The Music Teacher on Horseback

The idea for a deep cavalry strike through Mississippi originated with Major General Charles Hamilton, who commanded the Union's Corinth sector. Hamilton eventually resigned over a dispute about command assignments, and Grant accepted the resignation without hesitation. But the concept survived. By early 1863, Confederate cavalry raiders like Nathan Bedford Forrest and John Hunt Morgan had been humiliating Union expeditions across the Western Theater. Grant needed someone who could play the same game in reverse. Grierson, the former music teacher from Illinois, commanded a brigade of the 6th and 7th Illinois and 2nd Iowa Cavalry regiments. He was an unlikely choice for a mission that required spending over two weeks in the saddle, deep behind enemy lines. But Grant trusted his judgment, and Grierson understood that audacity could compensate for numbers.

Sixteen Days Through Hostile Ground

Grierson's troopers rode south from Tennessee through the length of Mississippi, some wearing Confederate uniforms as scouts for the main column. They tore up railroads and burned crossties, freed enslaved people, destroyed Confederate storehouses, wrecked locomotives, ripped apart bridges and trestles, and inflicted roughly ten times the casualties they received. Total losses for Grierson's brigade: three killed, seven wounded, and nine missing. Five men too sick to ride were left behind along the route. Against those modest numbers, Grierson reported killing or wounding 100 Confederates, capturing 500 more, destroying between 50 and 60 miles of railroad, wrecking over 3,000 stands of arms, and seizing 1,000 horses and mules. Detachments split off to make feints in multiple directions, leaving Confederate commanders confused about the raiders' actual location, intent, and route.

A Garrison That Could Not Respond

Lieutenant General John C. Pemberton commanded the Confederate garrison at Vicksburg, dug in behind heavily fortified trenches on the east bank of the Mississippi River. Pemberton had few cavalry of his own and could do nothing to stop Grierson from rampaging through the state's interior. Multiple Confederate cavalry units gave chase, most notably Wirt Adams' regiment and Robert V. Richardson's Tennessee cavalry, but none could pin down the elusive column driving southward. Meanwhile, Nathan Bedford Forrest was occupied further east, pursuing and capturing Colonel Abel Streight in Alabama after a separate, poorly planned Union raid.

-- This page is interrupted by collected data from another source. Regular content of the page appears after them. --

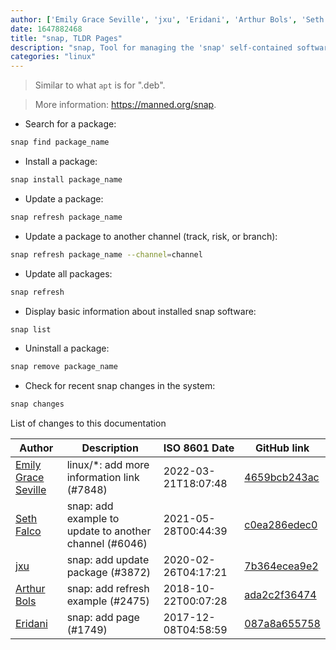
 ```yaml
---
author: ['Emily Grace Seville', 'jxu', 'Eridani', 'Arthur Bols', 'Seth Falco']
date: 1647882468
title: "snap, TLDR Pages"
description: "snap, Tool for managing the 'snap' self-contained software packages."
categories: "linux"
---
```

> Similar to what `apt` is for ".deb".

> More information: <https://manned.org/snap>.

- Search for a package:

```bash
snap find package_name
```

- Install a package:

```bash
snap install package_name
```

- Update a package:

```bash
snap refresh package_name
```

- Update a package to another channel (track, risk, or branch):

```bash
snap refresh package_name --channel=channel
```

- Update all packages:

```bash
snap refresh
```

- Display basic information about installed snap software:

```bash
snap list
```

- Uninstall a package:

```bash
snap remove package_name
```

- Check for recent snap changes in the system:

```bash
snap changes
```
List of changes to this documentation


Author | Description | ISO 8601 Date | GitHub link
------|-----|-----|-----
[Emily Grace Seville](mailto:emilyseville7cf@gmail.com) | linux/*: add more information link (#7848) | 2022-03-21T18:07:48 | [4659bcb243ac](https://github.com/tldr-pages/tldr/commit/4659bcb243ac572c9e0c95117097801f1e62bda4)
[Seth Falco](mailto:seth@falco.fun) | snap: add example to update to another channel (#6046) | 2021-05-28T00:44:39 | [c0ea286edec0](https://github.com/tldr-pages/tldr/commit/c0ea286edec036e38ce69ac75624dcefc0d76069)
[jxu](mailto:7989982+jxu@users.noreply.github.com) | snap: add update package (#3872) | 2020-02-26T04:17:21 | [7b364ecea9e2](https://github.com/tldr-pages/tldr/commit/7b364ecea9e2600594f39afd33fe370263a7eba2)
[Arthur Bols](mailto:arthur.bolsbe@gmail.com) | snap: add refresh example (#2475) | 2018-10-22T00:07:28 | [ada2c2f36474](https://github.com/tldr-pages/tldr/commit/ada2c2f3647404a015bdcdaeca7afd48a11b638c)
[Eridani](mailto:eridanired@users.noreply.github.com) | snap: add page (#1749) | 2017-12-08T04:58:59 | [087a8a655758](https://github.com/tldr-pages/tldr/commit/087a8a655758cf9520bd73c9bc23d91ebabe8d38)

With an entire division of Pemberton's troops tied up defending the Vicksburg-to-Jackson railroad against Grierson, and William T. Sherman feinting northeast of Vicksburg at the Battle of Snyder's Bluff, the Confederates could not muster enough force to oppose Grant's eventual crossing of the Mississippi at Bruinsburg.

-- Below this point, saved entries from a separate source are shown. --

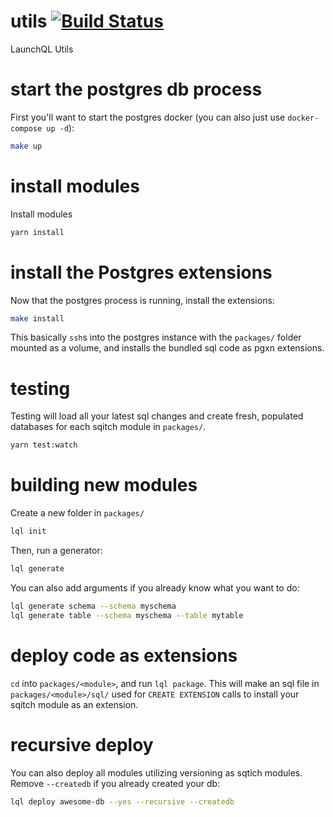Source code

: # utils [![Build Status](https://travis-ci.com/launchql/utils.svg?branch=master)](https://travis-ci.com/launchql/utils)

LaunchQL Utils

# start the postgres db process

First you'll want to start the postgres docker (you can also just use `docker-compose up -d`):

```sh
make up
```

# install modules

Install modules

```sh
yarn install
```

# install the Postgres extensions

Now that the postgres process is running, install the extensions:

```sh
make install
```

This basically `ssh`s into the postgres instance with the `packages/` folder mounted as a volume, and installs the bundled sql code as pgxn extensions.

# testing

Testing will load all your latest sql changes and create fresh, populated databases for each sqitch module in `packages/`.

```sh
yarn test:watch
```

# building new modules

Create a new folder in `packages/`

```sh
lql init
```

Then, run a generator:

```sh
lql generate
```

You can also add arguments if you already know what you want to do:

```sh
lql generate schema --schema myschema
lql generate table --schema myschema --table mytable
```

# deploy code as extensions

`cd` into `packages/<module>`, and run `lql package`. This will make an sql file in `packages/<module>/sql/` used for `CREATE EXTENSION` calls to install your sqitch module as an extension.

# recursive deploy

You can also deploy all modules utilizing versioning as sqtich modules. Remove `--createdb` if you already created your db:

```sh
lql deploy awesome-db --yes --recursive --createdb
```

The Diversion That Changed the War

Grierson's men reached Baton Rouge on May 2, 1863, having completed one of the most remarkable cavalry operations of the Civil War. The raid did exactly what Grant needed: it blinded and distracted the Confederate defenders of Vicksburg during the critical weeks when Grant was maneuvering to cross the Mississippi and approach the fortress from the south and east. Vicksburg fell on July 4, 1863, splitting the Confederacy in two. The raid captured the public imagination as well. Harold Sinclair's 1956 novel The Horse Soldiers fictionalized the exploit, and John Ford turned it into a 1959 film starring John Wayne and William Holden. But the real story needed no embellishment: a brigade of Illinois and Iowa farm boys, led by a horse-hating music teacher, rode through the entire state of Mississippi and came out the other side with the Confederacy's attention firmly fixed in the wrong direction.

From the Air

Coordinates: 32.8667N, 88.8203W. The raid's route traced a roughly north-to-south path through the length of Mississippi, from La Grange, Tennessee, to Baton Rouge, Louisiana. This location marks the general area of east-central Mississippi where the raiders passed through. The nearest airport is Meridian Regional Airport / Key Field (KMEI), approximately 35nm to the south. From 5,000 feet AGL, the landscape below is the rolling pine and hardwood forests of east-central Mississippi, crossed by rural highways and the railroad corridors that were Grierson's primary targets. The route roughly parallels modern US-45 and the rail lines that still thread through this part of the state.